A faithful copy of each entry below is expected, with the images removed.

(DATA FOR PROCESSING Opens)

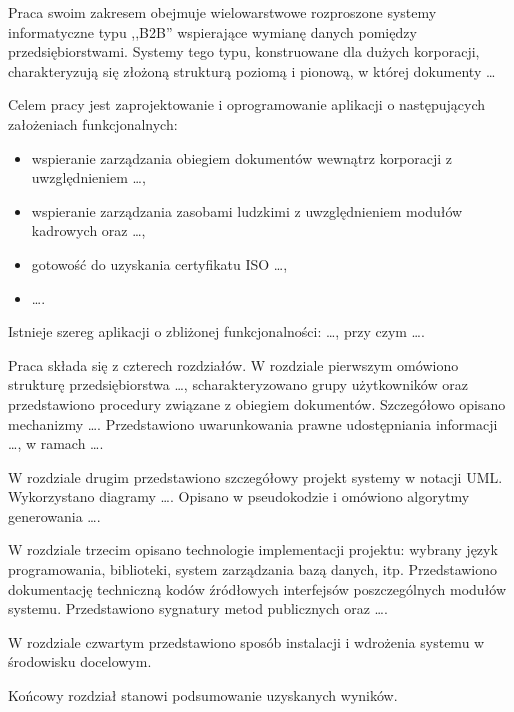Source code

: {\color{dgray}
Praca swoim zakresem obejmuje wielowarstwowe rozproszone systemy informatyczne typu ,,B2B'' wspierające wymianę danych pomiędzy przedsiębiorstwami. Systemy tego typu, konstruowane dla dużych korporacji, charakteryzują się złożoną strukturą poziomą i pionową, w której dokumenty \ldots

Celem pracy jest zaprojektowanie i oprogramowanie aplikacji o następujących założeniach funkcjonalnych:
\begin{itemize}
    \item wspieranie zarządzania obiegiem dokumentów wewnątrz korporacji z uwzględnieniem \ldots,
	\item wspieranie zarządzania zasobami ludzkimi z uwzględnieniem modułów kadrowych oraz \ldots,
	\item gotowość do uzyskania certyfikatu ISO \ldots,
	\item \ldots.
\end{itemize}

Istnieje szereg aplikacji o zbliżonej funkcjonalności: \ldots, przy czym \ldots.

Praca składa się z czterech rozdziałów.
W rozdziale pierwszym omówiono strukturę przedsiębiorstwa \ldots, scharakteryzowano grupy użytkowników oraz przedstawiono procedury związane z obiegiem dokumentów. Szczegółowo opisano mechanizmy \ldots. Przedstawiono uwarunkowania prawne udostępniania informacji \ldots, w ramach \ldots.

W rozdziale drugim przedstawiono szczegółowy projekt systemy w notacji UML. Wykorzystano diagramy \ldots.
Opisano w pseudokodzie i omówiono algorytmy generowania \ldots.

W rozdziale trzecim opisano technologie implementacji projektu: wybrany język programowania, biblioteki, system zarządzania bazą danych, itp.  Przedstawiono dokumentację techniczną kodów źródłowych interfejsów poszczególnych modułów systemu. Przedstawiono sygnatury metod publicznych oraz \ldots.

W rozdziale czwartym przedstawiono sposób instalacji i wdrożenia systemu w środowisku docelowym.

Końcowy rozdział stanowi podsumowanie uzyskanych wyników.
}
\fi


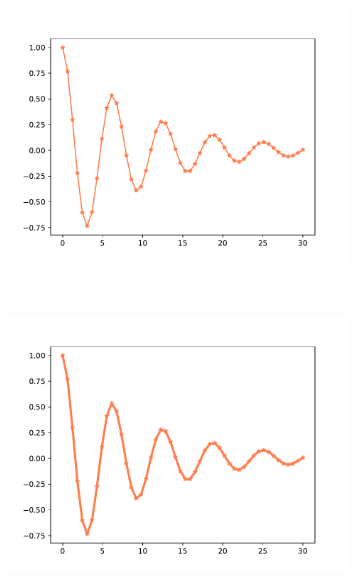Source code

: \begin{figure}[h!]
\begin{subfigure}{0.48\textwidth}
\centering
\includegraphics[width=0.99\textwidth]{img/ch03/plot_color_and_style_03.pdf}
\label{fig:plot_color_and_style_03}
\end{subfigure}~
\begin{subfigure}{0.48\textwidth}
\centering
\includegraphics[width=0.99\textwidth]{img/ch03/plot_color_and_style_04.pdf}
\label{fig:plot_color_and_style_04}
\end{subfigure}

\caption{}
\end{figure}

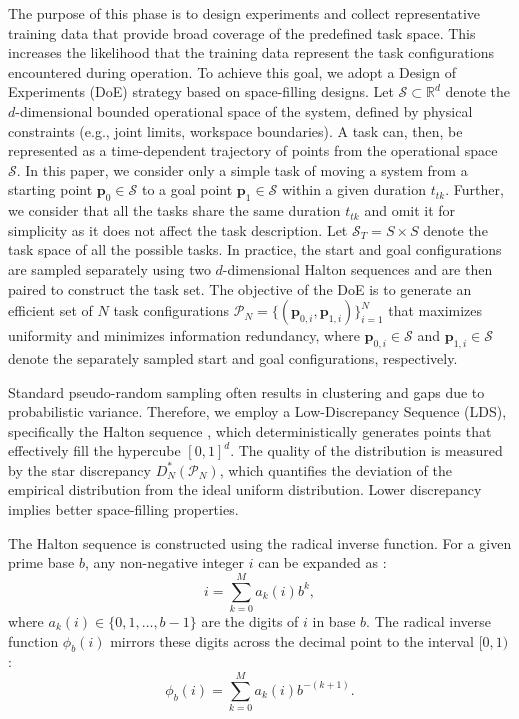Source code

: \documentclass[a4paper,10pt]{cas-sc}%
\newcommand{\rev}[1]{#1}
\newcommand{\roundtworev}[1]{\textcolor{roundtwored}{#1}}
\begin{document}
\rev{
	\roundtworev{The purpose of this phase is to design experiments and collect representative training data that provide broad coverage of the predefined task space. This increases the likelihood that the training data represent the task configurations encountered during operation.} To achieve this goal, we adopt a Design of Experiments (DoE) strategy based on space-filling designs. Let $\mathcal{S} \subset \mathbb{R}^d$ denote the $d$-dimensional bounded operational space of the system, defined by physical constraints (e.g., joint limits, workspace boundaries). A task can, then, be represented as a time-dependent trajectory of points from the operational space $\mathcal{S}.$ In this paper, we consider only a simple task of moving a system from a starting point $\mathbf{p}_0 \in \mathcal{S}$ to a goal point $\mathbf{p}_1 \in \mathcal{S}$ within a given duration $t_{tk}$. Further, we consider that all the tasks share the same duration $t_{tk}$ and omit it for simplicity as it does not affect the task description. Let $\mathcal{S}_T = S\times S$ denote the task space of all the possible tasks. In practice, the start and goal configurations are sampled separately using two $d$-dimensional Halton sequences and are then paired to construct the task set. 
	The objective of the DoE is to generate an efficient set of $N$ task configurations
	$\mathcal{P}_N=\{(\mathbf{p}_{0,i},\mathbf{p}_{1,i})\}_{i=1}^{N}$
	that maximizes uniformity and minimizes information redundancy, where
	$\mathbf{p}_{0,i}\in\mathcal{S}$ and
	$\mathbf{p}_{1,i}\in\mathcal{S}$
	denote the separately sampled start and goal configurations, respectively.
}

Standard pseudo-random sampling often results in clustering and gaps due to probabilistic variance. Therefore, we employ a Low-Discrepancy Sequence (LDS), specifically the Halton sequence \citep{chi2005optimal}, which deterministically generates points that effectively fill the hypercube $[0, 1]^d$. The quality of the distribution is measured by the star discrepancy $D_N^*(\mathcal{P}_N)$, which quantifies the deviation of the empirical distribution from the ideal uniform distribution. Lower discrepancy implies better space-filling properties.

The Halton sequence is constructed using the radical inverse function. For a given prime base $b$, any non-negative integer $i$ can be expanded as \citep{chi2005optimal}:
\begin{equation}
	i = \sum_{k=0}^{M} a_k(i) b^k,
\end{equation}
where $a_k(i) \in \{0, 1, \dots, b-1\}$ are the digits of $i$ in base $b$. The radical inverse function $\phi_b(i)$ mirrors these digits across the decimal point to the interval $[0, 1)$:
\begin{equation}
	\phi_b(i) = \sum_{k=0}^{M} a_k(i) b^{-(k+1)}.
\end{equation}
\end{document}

(DATA FOR PROCESSING Closes)

SOLUTION ::
Source code

: {\color{dgray}
Praca swoim zakresem obejmuje wielowarstwowe rozproszone systemy informatyczne typu ,,B2B'' wspierające wymianę danych pomiędzy przedsiębiorstwami. Systemy tego typu, konstruowane dla dużych korporacji, charakteryzują się złożoną strukturą poziomą i pionową, w której dokumenty \ldots

Celem pracy jest zaprojektowanie i oprogramowanie aplikacji o następujących założeniach funkcjonalnych:
\begin{itemize}
    \item wspieranie zarządzania obiegiem dokumentów wewnątrz korporacji z uwzględnieniem \ldots,
	\item wspieranie zarządzania zasobami ludzkimi z uwzględnieniem modułów kadrowych oraz \ldots,
	\item gotowość do uzyskania certyfikatu ISO \ldots,
	\item \ldots.
\end{itemize}

Istnieje szereg aplikacji o zbliżonej funkcjonalności: \ldots, przy czym \ldots.

Praca składa się z czterech rozdziałów.
W rozdziale pierwszym omówiono strukturę przedsiębiorstwa \ldots, scharakteryzowano grupy użytkowników oraz przedstawiono procedury związane z obiegiem dokumentów. Szczegółowo opisano mechanizmy \ldots. Przedstawiono uwarunkowania prawne udostępniania informacji \ldots, w ramach \ldots.

W rozdziale drugim przedstawiono szczegółowy projekt systemy w notacji UML. Wykorzystano diagramy \ldots.
Opisano w pseudokodzie i omówiono algorytmy generowania \ldots.

W rozdziale trzecim opisano technologie implementacji projektu: wybrany język programowania, biblioteki, system zarządzania bazą danych, itp.  Przedstawiono dokumentację techniczną kodów źródłowych interfejsów poszczególnych modułów systemu. Przedstawiono sygnatury metod publicznych oraz \ldots.

W rozdziale czwartym przedstawiono sposób instalacji i wdrożenia systemu w środowisku docelowym.

Końcowy rozdział stanowi podsumowanie uzyskanych wyników.
}
\fi


Source code

: \begin{figure}[h!]
\begin{subfigure}{0.48\textwidth}
\centering
\includegraphics[width=0.99\textwidth]{img/ch03/plot_color_and_style_03.pdf}
\label{fig:plot_color_and_style_03}
\end{subfigure}~
\begin{subfigure}{0.48\textwidth}
\centering
\includegraphics[width=0.99\textwidth]{img/ch03/plot_color_and_style_04.pdf}
\label{fig:plot_color_and_style_04}
\end{subfigure}

\caption{}
\end{figure}

Source code

: \documentclass[a4paper,10pt]{cas-sc}%
\newcommand{\rev}[1]{#1}
\newcommand{\roundtworev}[1]{\textcolor{roundtwored}{#1}}
\begin{document}
\rev{
	\roundtworev{The purpose of this phase is to design experiments and collect representative training data that provide broad coverage of the predefined task space. This increases the likelihood that the training data represent the task configurations encountered during operation.} To achieve this goal, we adopt a Design of Experiments (DoE) strategy based on space-filling designs. Let $\mathcal{S} \subset \mathbb{R}^d$ denote the $d$-dimensional bounded operational space of the system, defined by physical constraints (e.g., joint limits, workspace boundaries). A task can, then, be represented as a time-dependent trajectory of points from the operational space $\mathcal{S}.$ In this paper, we consider only a simple task of moving a system from a starting point $\mathbf{p}_0 \in \mathcal{S}$ to a goal point $\mathbf{p}_1 \in \mathcal{S}$ within a given duration $t_{tk}$. Further, we consider that all the tasks share the same duration $t_{tk}$ and omit it for simplicity as it does not affect the task description. Let $\mathcal{S}_T = S\times S$ denote the task space of all the possible tasks. In practice, the start and goal configurations are sampled separately using two $d$-dimensional Halton sequences and are then paired to construct the task set. 
	The objective of the DoE is to generate an efficient set of $N$ task configurations
	$\mathcal{P}_N=\{(\mathbf{p}_{0,i},\mathbf{p}_{1,i})\}_{i=1}^{N}$
	that maximizes uniformity and minimizes information redundancy, where
	$\mathbf{p}_{0,i}\in\mathcal{S}$ and
	$\mathbf{p}_{1,i}\in\mathcal{S}$
	denote the separately sampled start and goal configurations, respectively.
}

Standard pseudo-random sampling often results in clustering and gaps due to probabilistic variance. Therefore, we employ a Low-Discrepancy Sequence (LDS), specifically the Halton sequence \citep{chi2005optimal}, which deterministically generates points that effectively fill the hypercube $[0, 1]^d$. The quality of the distribution is measured by the star discrepancy $D_N^*(\mathcal{P}_N)$, which quantifies the deviation of the empirical distribution from the ideal uniform distribution. Lower discrepancy implies better space-filling properties.

The Halton sequence is constructed using the radical inverse function. For a given prime base $b$, any non-negative integer $i$ can be expanded as \citep{chi2005optimal}:
\begin{equation}
	i = \sum_{k=0}^{M} a_k(i) b^k,
\end{equation}
where $a_k(i) \in \{0, 1, \dots, b-1\}$ are the digits of $i$ in base $b$. The radical inverse function $\phi_b(i)$ mirrors these digits across the decimal point to the interval $[0, 1)$:
\begin{equation}
	\phi_b(i) = \sum_{k=0}^{M} a_k(i) b^{-(k+1)}.
\end{equation}
\end{document}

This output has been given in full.